Hey, Rob. Thanks for reading and leaving the comment. You are right that the government is actually there to regulate stuff like what the “Big Short” shorted. If you read Nocera and McLean’s book on the crisis, the regulatory breakdown happened at several levels. The mass sale of subprime mortgages never should have occurred (a lot of fraud occurred there). The bundling of these bad mortgages also should have been closely watched. And then the creation of synthetic CDOs should have been the subject of some debate among regulators: to what extent is something as abstract as that good for anyone? One thing that doesn’t get said: when houses were rising at 20% a year, why didn’t the Fed raise interest rates? In my view, inflation is inflation.

By the way, you can read all of the Lewis book for free on Vanity Fair as separate pieces on Ireland and Greece, etc. I think the only new text Boomerang brings to that series of articles is a foreword.
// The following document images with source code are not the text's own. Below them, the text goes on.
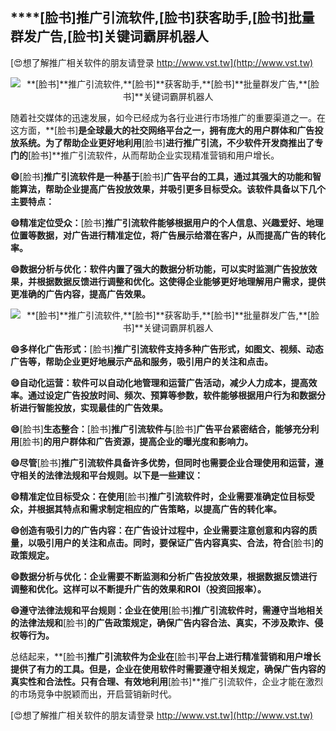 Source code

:## ****[脸书]**推广引流软件,**[脸书]**获客助手,**[脸书]**批量群发广告,**[脸书]**关键词霸屏机器人**

[😍想了解推广相关软件的朋友请登录 http://www.vst.tw](http://www.vst.tw)

 <center><img src="https://vst.tw/MP4/tuiguang/png/7.png" alt="**[脸书]**推广引流软件,**[脸书]**获客助手,**[脸书]**批量群发广告,**[脸书]**关键词霸屏机器人"></center>

随着社交媒体的迅速发展，如今已经成为各行业进行市场推广的重要渠道之一。在这方面，**[脸书]**是全球最大的社交网络平台之一，拥有庞大的用户群体和广告投放系统。为了帮助企业更好地利用**[脸书]**进行推广引流，不少软件开发商推出了专门的**[脸书]**推广引流软件，从而帮助企业实现精准营销和用户增长。

**😄**[脸书]**推广引流软件是一种基于**[脸书]**广告平台的工具，通过其强大的功能和智能算法，帮助企业提高广告投放效果，并吸引更多目标受众。该软件具备以下几个主要特点：**

**😄精准定位受众：**[脸书]**推广引流软件能够根据用户的个人信息、兴趣爱好、地理位置等数据，对广告进行精准定位，将广告展示给潜在客户，从而提高广告的转化率。**

**😄数据分析与优化：软件内置了强大的数据分析功能，可以实时监测广告投放效果，并根据数据反馈进行调整和优化。这使得企业能够更好地理解用户需求，提供更准确的广告内容，提高广告效果。**

 <center><img src="https://vst.tw/MP4/tuiguang/png/8.png" alt="**[脸书]**推广引流软件,**[脸书]**获客助手,**[脸书]**批量群发广告,**[脸书]**关键词霸屏机器人"></center>

**😄多样化广告形式：**[脸书]**推广引流软件支持多种广告形式，如图文、视频、动态广告等，帮助企业更好地展示产品和服务，吸引用户的关注和点击。**

**😄自动化运营：软件可以自动化地管理和运营广告活动，减少人力成本，提高效率。通过设定广告投放时间、频次、预算等参数，软件能够根据用户行为和数据分析进行智能投放，实现最佳的广告效果。**

**😄**[脸书]**生态整合：**[脸书]**推广引流软件与**[脸书]**广告平台紧密结合，能够充分利用**[脸书]**的用户群体和广告资源，提高企业的曝光度和影响力。**

**😄尽管**[脸书]**推广引流软件具备许多优势，但同时也需要企业合理使用和运营，遵守相关的法律法规和平台规则。以下是一些建议：**

**😄精准定位目标受众：在使用**[脸书]**推广引流软件时，企业需要准确定位目标受众，并根据其特点和需求制定相应的广告策略，以提高广告的转化率。**

**😄创造有吸引力的广告内容：在广告设计过程中，企业需要注意创意和内容的质量，以吸引用户的关注和点击。同时，要保证广告内容真实、合法，符合**[脸书]**的政策规定。**

**😄数据分析与优化：企业需要不断监测和分析广告投放效果，根据数据反馈进行调整和优化。这样可以不断提升广告的效果和ROI（投资回报率）。**

**😄遵守法律法规和平台规则：企业在使用**[脸书]**推广引流软件时，需遵守当地相关的法律法规和**[脸书]**的广告政策规定，确保广告内容合法、真实，不涉及欺诈、侵权等行为。**

总结起来，**[脸书]**推广引流软件为企业在**[脸书]**平台上进行精准营销和用户增长提供了有力的工具。但是，企业在使用软件时需要遵守相关规定，确保广告内容的真实性和合法性。只有合理、有效地利用**[脸书]**推广引流软件，企业才能在激烈的市场竞争中脱颖而出，开启营销新时代。

[😍想了解推广相关软件的朋友请登录 http://www.vst.tw](http://www.vst.tw)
Happy reading.

Rob said...

Hey Miguel – thanks for the pointer to Vanity Fair :)

Gueibor said...

This was a great read, Miguel, but then again, all your posts are.

I may be a bit over the top with cynicism, but I'm puzzled by how the general population never stops to ponder on the very nature of private financial institutions. This crisis is only the biggest ad most recent, but financial bubbles are nothing new, and there is no shortage o background information about them. Sadly, my view is that stupidity and greed will always trample caution and effort — work ethic doesn't even come into the equation, Protestant or otherwise.

Financial matters should be a byproduct of actual physical industries producing goods and services. Whenever banks tend to grow bigger than their clients, Governments should intervene (I feel stupid by even having to type this… water should be wet, duh). Instead, for most of the last century we've had banks outgrowing their own governments*, then entire regions, and all the while people were going “Weee, I'm their client LOL!”.
Now those same people are scratching their heads at the shocking realization that their financial gurus have been putting their own interests above theirs. Entities championing greed have out-greeded me? How can that be possible?

I don't think this crisis will change things in the long run.
In our lifetime, maybe. Perhaps even for the next generation or two. But given enough time, human greed will rear its ugly head and people will conveniently forget history, or twist it to justify their current flawed decisions.
I mean, none of us are nearly as stupid as those cigar-chomping bastards back in 1929, right?

(*I’m aware the US still manages more cash than, say, GS; otherwise the bailout would have been a physical impossibility. When I say “outgrowing” I’m taking power and influence into account.)

Miguel Llorens M. said...

All of the points you make are part of the political debate now. Let me throw out a bunch of (perhaps) related observations:
1.- There is this recent book called "This Time is Different" that chronicles 800 years of financial crises, so, yes, eventually similar episodes will recur. That is just a fact of economic life.
2.- However, these crises can perhaps be delayed by a few decades by introducing stopgaps. Many think that the period devoid of major crises after the Great Depression was due to stricter regulations.
3.- Two regulations that I favor (and rules that existed until very recently): don't let any bank have a market share higher than 10% and Glass-Steagall, which separates casino and investment banking from deposit institutions.
4.- Global megabanks scare the crap out of me. The British know that they can't bail out their own banks because they are larger than their own economies, which is scary, as the Irish and Icelanders found out to their chagrin. Could Spain bail out Santander and BBVA if they blew up? (I don't know if anyone has done the arithmetic on that one.) You simply can't let banks get that big, as former IMF chief economist Simon Johnson never gets tired of repeating.